>>>
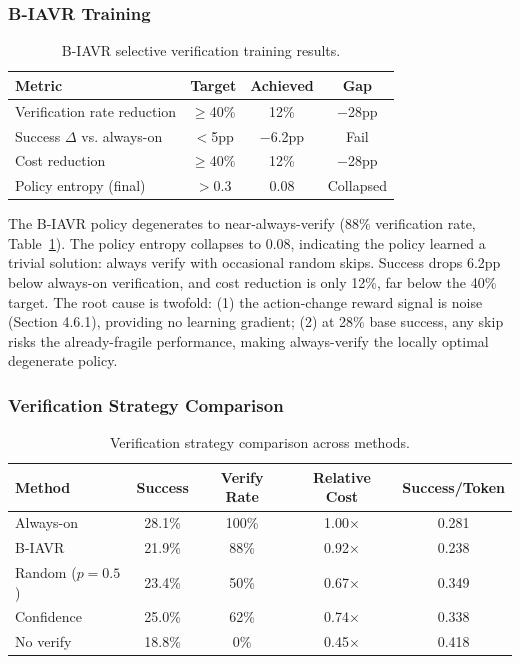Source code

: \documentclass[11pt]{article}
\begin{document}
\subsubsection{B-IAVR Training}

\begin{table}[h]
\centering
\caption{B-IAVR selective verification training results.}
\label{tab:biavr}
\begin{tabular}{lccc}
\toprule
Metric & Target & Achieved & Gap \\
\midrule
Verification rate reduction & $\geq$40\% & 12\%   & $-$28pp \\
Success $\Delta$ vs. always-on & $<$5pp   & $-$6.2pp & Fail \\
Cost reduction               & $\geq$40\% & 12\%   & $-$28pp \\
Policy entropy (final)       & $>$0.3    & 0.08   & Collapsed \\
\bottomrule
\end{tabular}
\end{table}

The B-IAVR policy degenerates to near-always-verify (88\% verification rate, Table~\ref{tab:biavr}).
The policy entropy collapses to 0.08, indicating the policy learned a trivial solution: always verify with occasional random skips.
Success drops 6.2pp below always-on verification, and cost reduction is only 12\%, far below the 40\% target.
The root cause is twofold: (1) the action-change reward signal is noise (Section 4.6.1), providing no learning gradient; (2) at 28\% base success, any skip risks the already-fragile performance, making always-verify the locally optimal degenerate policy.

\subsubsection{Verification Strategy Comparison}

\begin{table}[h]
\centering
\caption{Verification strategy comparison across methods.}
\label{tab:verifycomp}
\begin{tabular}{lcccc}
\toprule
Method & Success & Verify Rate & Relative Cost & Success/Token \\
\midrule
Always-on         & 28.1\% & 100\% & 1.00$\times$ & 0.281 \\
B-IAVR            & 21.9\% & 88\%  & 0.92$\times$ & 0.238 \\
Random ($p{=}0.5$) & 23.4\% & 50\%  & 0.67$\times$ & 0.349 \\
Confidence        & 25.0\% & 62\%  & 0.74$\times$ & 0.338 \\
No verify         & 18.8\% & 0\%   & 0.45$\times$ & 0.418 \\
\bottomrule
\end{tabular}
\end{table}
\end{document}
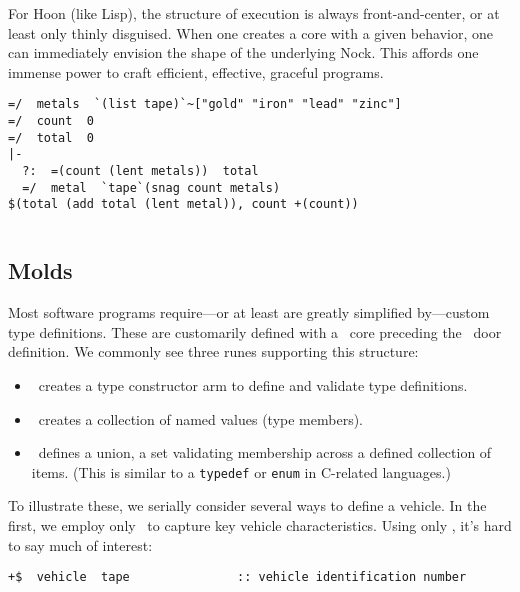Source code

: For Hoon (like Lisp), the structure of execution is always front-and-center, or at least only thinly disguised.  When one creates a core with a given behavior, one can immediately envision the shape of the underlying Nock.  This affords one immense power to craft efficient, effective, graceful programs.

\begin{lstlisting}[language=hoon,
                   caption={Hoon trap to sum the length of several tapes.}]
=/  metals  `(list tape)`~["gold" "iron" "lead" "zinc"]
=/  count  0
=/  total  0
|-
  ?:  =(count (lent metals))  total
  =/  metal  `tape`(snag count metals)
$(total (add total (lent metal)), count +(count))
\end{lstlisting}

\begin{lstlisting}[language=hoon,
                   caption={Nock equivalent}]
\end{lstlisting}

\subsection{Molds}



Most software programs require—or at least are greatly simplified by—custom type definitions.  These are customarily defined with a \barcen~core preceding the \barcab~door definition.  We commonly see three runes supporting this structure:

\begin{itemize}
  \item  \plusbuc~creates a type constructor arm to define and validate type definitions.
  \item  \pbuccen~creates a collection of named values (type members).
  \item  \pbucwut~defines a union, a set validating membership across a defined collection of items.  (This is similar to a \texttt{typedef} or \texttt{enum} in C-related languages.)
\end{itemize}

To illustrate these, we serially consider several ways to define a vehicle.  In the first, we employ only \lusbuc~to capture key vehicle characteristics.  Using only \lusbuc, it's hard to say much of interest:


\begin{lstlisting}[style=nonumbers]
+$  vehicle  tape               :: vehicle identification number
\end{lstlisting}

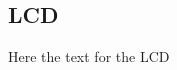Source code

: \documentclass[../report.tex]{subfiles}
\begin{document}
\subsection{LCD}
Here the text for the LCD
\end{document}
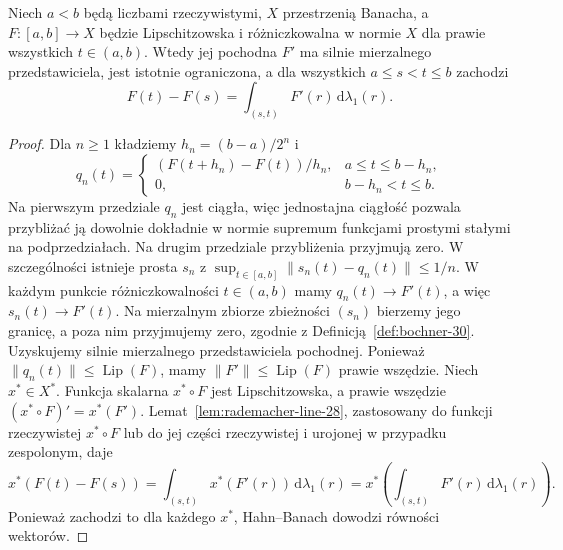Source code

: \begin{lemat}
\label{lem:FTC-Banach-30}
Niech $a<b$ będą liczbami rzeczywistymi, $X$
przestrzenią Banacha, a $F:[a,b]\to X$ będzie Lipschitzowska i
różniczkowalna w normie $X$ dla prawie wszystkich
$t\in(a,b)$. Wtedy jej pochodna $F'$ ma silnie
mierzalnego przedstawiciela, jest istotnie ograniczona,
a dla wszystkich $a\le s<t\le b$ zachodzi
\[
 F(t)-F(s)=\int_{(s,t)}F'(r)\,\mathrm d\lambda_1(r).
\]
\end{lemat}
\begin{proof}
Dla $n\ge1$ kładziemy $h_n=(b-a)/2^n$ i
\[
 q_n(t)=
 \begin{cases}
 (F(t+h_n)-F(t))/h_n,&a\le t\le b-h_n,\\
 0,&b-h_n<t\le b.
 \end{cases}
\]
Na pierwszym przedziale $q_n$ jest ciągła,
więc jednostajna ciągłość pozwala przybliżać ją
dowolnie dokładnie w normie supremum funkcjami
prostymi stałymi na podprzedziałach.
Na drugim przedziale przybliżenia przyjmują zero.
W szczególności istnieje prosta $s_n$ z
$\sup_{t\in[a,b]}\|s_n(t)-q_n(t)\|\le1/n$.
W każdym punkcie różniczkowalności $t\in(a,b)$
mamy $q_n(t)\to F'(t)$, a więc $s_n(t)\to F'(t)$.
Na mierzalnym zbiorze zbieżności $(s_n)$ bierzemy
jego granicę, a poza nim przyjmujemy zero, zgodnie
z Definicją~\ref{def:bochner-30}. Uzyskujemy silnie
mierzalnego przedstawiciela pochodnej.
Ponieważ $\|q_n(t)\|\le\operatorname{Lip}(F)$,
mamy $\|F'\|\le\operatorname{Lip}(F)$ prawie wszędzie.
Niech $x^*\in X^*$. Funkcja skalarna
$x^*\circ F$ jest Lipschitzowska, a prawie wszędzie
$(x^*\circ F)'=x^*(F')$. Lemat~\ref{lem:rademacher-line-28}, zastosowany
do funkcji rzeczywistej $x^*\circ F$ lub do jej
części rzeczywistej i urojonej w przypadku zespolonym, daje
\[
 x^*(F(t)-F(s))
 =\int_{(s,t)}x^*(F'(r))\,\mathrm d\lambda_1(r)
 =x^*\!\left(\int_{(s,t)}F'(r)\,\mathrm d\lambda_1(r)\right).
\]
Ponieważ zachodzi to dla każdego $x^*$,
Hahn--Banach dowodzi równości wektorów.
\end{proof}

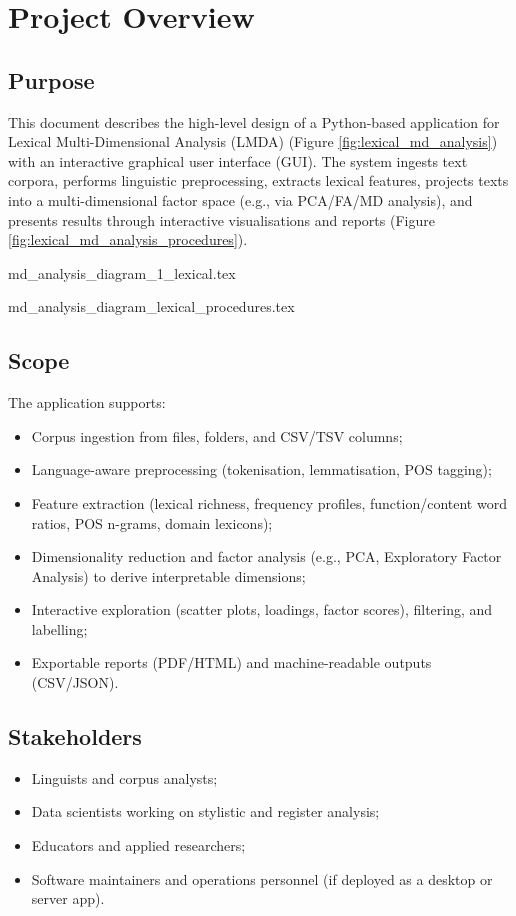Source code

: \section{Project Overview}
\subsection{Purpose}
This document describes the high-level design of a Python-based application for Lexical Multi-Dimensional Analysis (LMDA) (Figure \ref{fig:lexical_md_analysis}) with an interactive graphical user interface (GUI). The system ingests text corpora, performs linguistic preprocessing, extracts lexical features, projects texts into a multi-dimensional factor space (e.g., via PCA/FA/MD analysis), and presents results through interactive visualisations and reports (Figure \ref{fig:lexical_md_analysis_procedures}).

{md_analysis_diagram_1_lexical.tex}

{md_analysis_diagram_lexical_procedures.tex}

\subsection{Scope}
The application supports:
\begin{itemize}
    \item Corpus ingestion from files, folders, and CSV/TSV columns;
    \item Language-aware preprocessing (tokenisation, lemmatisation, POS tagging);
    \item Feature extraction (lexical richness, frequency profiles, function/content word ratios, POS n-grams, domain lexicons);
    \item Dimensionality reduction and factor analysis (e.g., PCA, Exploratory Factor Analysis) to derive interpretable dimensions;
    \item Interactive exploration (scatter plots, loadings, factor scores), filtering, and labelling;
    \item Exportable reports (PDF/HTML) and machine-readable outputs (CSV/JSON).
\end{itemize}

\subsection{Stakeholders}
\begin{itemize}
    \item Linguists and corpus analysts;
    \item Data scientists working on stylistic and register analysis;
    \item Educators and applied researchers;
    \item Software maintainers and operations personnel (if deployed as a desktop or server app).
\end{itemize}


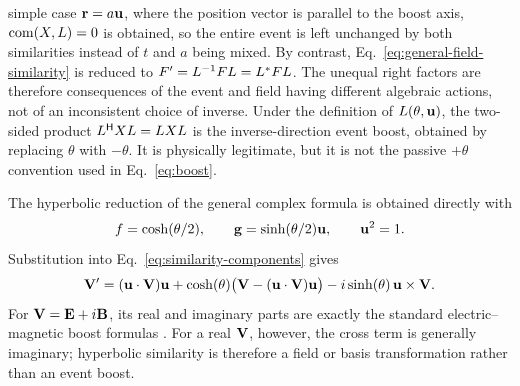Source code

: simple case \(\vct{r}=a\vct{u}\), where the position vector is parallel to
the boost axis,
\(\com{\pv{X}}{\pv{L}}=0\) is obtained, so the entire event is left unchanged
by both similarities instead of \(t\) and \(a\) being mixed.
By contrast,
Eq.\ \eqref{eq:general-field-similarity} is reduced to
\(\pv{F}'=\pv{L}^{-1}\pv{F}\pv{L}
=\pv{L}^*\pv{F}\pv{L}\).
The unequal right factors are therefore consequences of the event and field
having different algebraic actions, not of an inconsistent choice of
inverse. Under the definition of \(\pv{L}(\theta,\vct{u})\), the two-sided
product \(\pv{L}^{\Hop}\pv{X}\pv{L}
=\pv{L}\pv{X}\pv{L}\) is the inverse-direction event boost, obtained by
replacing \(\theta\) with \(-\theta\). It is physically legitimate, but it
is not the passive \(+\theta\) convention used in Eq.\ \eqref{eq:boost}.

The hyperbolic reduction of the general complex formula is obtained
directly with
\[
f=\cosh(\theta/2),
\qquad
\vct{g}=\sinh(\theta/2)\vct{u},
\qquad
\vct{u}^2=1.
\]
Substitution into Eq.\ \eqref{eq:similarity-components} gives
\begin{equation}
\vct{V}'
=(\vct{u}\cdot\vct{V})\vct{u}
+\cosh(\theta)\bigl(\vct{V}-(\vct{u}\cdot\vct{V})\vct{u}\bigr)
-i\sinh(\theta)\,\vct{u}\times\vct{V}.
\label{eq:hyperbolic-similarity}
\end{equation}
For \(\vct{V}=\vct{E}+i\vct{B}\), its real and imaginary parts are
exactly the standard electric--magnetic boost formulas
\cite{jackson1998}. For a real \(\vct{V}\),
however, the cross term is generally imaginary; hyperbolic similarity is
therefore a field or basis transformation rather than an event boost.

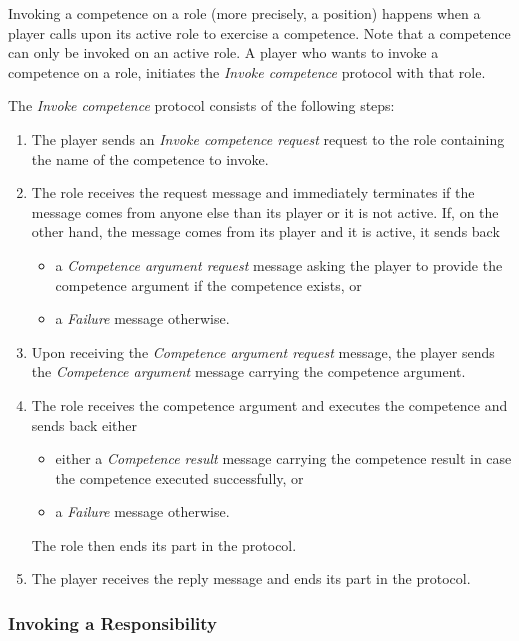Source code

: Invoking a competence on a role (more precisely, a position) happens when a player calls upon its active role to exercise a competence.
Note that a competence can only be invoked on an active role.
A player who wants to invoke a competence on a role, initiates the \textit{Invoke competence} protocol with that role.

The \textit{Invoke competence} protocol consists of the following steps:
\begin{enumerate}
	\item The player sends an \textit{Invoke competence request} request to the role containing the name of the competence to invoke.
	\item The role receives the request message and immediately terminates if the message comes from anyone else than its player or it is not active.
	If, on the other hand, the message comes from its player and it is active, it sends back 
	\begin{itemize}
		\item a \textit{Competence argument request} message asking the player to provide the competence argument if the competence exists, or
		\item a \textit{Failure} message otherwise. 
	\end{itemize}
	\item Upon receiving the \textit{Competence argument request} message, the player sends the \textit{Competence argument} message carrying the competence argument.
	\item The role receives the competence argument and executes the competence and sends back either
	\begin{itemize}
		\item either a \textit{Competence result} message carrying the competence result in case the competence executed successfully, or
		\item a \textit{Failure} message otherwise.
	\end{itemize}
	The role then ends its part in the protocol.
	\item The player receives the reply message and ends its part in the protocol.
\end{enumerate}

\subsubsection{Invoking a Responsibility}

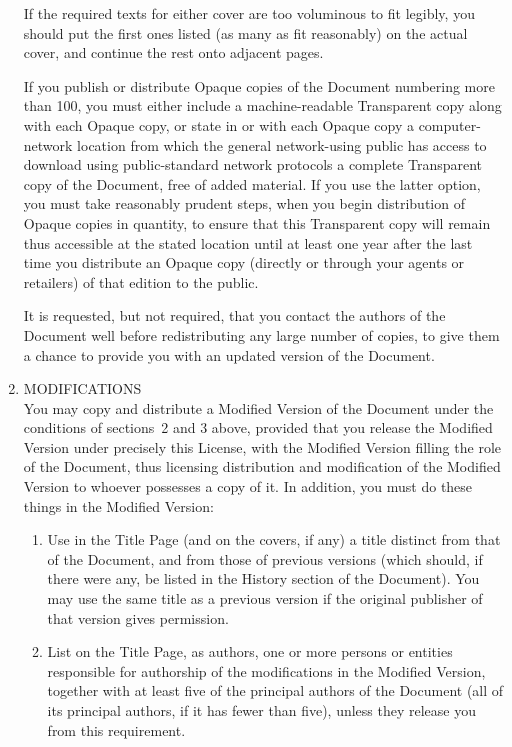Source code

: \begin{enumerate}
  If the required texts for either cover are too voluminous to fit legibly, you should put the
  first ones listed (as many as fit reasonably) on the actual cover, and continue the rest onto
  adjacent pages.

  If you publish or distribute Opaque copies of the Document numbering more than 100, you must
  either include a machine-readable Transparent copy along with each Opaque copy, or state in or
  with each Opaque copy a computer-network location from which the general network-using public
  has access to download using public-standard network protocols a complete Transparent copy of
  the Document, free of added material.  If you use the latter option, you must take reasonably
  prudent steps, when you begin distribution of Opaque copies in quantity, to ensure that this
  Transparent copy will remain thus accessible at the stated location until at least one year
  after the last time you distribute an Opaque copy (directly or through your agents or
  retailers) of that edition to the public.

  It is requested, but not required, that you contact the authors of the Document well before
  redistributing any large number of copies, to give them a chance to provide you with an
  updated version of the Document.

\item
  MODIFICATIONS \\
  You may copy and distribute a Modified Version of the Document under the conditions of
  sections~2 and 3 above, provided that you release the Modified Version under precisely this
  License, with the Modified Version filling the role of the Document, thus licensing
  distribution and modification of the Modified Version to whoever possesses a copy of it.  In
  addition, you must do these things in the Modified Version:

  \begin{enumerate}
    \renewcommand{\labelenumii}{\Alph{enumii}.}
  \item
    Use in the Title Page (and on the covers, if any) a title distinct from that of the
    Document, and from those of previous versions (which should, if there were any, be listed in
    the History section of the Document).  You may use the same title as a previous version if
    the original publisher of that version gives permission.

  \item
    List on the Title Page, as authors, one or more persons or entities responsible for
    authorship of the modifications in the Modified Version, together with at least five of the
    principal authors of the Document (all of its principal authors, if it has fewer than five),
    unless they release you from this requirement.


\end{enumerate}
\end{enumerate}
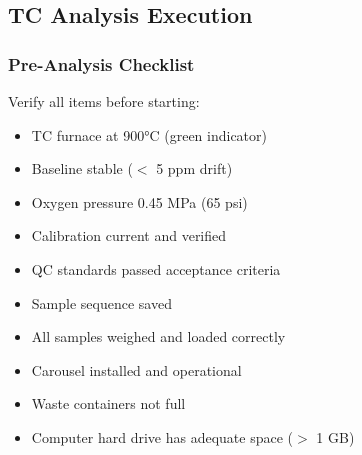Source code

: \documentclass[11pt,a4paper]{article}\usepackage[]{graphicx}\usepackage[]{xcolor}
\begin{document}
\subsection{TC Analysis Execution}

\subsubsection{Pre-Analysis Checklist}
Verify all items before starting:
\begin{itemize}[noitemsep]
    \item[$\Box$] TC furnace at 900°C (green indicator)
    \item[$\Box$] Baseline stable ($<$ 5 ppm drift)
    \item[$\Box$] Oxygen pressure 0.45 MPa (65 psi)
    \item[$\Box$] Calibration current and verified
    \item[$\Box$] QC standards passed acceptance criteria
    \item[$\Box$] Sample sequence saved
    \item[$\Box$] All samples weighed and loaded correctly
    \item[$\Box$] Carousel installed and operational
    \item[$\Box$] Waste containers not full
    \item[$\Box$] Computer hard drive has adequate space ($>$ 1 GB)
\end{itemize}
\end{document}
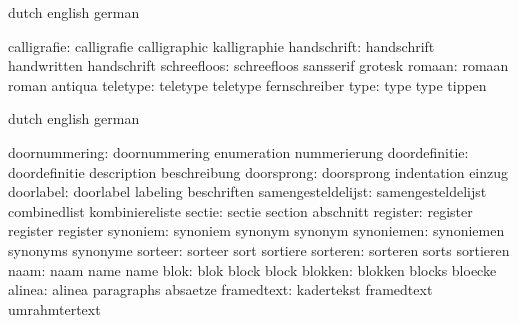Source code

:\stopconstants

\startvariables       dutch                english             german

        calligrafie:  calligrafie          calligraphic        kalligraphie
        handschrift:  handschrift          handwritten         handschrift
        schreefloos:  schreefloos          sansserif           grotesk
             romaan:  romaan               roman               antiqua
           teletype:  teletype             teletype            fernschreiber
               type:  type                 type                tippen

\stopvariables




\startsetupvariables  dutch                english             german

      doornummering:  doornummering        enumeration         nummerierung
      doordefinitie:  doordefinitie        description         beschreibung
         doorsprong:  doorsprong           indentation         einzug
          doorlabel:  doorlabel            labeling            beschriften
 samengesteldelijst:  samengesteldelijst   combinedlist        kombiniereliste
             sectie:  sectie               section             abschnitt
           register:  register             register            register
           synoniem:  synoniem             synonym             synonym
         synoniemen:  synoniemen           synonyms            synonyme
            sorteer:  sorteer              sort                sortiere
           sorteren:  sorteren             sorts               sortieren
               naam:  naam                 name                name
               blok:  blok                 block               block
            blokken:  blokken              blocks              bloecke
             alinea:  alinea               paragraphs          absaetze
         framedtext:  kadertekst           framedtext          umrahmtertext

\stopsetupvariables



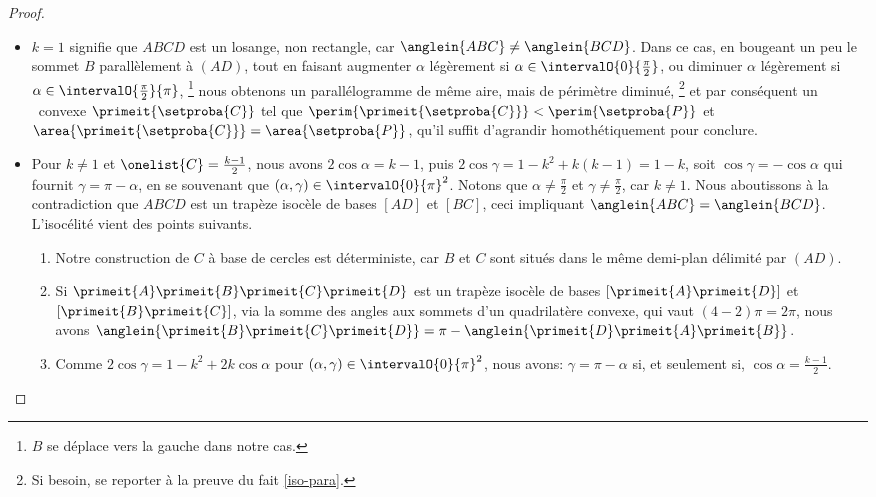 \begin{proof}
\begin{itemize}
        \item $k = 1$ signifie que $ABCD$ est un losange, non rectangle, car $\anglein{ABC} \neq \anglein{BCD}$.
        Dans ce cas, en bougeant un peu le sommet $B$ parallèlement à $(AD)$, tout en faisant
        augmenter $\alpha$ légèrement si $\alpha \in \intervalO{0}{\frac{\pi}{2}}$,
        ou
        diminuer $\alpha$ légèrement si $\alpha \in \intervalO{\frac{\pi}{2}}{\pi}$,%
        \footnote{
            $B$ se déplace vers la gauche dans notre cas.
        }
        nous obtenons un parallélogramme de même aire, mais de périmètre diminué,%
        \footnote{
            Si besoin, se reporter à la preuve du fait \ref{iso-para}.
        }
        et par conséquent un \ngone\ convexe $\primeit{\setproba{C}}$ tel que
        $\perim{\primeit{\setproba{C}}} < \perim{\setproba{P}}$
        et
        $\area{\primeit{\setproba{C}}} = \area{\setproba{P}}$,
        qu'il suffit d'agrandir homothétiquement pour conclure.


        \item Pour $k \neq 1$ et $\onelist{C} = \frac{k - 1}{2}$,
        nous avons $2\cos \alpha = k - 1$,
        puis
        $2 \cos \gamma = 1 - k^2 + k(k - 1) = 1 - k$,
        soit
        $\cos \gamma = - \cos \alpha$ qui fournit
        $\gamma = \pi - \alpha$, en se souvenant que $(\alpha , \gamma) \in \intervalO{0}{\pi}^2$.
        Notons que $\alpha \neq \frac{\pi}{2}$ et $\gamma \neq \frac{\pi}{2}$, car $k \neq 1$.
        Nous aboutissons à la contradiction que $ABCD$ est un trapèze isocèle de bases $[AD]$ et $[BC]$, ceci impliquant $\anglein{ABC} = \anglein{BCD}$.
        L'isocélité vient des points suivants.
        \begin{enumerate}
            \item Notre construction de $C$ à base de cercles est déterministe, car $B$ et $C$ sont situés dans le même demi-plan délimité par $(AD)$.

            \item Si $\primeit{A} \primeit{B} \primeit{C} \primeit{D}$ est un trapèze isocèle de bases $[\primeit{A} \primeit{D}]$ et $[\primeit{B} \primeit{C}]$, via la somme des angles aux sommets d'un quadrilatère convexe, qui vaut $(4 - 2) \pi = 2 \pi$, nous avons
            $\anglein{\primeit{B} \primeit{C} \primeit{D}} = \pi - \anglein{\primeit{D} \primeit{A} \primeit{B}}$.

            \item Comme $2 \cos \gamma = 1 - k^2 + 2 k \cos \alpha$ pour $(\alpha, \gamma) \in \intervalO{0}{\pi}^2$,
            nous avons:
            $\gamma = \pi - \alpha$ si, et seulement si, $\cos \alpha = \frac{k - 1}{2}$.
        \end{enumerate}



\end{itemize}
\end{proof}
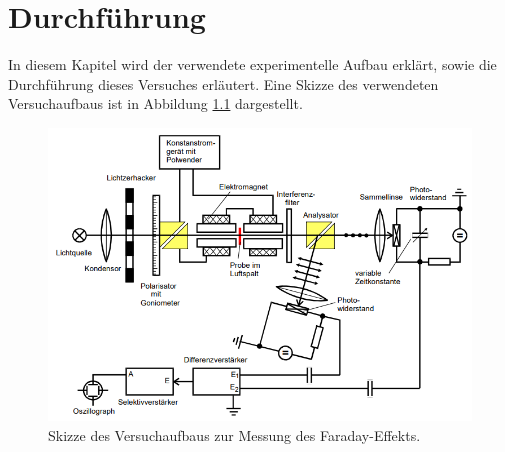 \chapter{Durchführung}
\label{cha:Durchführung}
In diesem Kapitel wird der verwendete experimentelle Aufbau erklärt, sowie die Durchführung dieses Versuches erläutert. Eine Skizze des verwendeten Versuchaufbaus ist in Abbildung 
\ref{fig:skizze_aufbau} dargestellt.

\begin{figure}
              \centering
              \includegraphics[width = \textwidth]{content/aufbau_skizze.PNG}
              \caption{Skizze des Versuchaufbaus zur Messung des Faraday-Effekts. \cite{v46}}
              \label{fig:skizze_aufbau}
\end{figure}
<<<
EXERCISE BRIEF:
Everything from the line containing "In diesem Kapitel" to the last line of the material above should be printed exactly, both ends included.

OUTPUT:
In diesem Kapitel wird der verwendete experimentelle Aufbau erklärt, sowie die Durchführung dieses Versuches erläutert. Eine Skizze des verwendeten Versuchaufbaus ist in Abbildung 
\ref{fig:skizze_aufbau} dargestellt.

\begin{figure}
              \centering
              \includegraphics[width = \textwidth]{content/aufbau_skizze.PNG}
              \caption{Skizze des Versuchaufbaus zur Messung des Faraday-Effekts. \cite{v46}}
              \label{fig:skizze_aufbau}
\end{figure}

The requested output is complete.